Items from a data source:
*** Block opens ***

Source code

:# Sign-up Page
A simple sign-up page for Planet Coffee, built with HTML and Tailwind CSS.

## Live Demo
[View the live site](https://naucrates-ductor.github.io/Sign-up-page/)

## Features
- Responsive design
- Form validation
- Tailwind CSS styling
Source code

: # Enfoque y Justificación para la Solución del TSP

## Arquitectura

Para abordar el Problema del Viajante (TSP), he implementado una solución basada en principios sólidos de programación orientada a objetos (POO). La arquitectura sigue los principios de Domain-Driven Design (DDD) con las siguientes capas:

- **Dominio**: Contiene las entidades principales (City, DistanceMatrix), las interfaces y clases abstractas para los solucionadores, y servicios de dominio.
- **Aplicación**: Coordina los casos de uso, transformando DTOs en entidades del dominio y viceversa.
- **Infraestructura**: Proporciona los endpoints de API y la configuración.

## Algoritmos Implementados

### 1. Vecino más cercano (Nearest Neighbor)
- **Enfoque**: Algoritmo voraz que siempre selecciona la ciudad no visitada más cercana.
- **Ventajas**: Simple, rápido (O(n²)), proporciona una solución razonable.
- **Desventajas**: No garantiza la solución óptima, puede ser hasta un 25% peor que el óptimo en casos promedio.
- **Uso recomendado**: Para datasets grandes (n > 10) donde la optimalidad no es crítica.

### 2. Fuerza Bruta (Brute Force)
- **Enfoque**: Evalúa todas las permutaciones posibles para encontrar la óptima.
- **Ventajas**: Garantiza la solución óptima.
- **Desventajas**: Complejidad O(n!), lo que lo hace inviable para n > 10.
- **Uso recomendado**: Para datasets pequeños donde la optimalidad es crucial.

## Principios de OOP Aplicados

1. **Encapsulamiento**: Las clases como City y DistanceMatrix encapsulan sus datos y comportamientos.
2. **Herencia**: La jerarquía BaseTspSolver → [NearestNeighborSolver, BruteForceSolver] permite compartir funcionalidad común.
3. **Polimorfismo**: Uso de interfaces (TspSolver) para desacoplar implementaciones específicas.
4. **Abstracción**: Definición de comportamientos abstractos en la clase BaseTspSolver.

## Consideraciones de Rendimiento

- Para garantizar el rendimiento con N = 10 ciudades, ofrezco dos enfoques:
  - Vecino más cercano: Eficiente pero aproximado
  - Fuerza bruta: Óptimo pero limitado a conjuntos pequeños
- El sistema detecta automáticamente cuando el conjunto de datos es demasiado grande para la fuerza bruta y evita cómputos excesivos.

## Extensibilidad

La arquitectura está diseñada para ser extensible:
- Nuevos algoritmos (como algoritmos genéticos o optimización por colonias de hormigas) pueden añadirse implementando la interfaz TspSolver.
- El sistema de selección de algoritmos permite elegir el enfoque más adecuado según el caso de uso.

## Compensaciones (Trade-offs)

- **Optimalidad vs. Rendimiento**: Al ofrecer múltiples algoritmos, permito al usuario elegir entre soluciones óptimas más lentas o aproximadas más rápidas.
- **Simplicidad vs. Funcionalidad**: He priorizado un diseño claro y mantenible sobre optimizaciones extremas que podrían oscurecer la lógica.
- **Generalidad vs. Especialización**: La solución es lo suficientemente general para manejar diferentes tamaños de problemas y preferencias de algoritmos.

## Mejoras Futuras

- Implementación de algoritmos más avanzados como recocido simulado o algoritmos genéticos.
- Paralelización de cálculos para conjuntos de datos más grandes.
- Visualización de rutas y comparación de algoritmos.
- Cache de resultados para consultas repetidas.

*** Block closes ***

● **Task directions**: Give again exactly, and only, the lines above starting at the one with "## Live Demo" and ending at the one with "Para abordar el".

● **Exercise output**:
## Live Demo
[View the live site](https://naucrates-ductor.github.io/Sign-up-page/)

## Features
- Responsive design
- Form validation
- Tailwind CSS styling
Source code

: # Enfoque y Justificación para la Solución del TSP

## Arquitectura

Para abordar el Problema del Viajante (TSP), he implementado una solución basada en principios sólidos de programación orientada a objetos (POO). La arquitectura sigue los principios de Domain-Driven Design (DDD) con las siguientes capas:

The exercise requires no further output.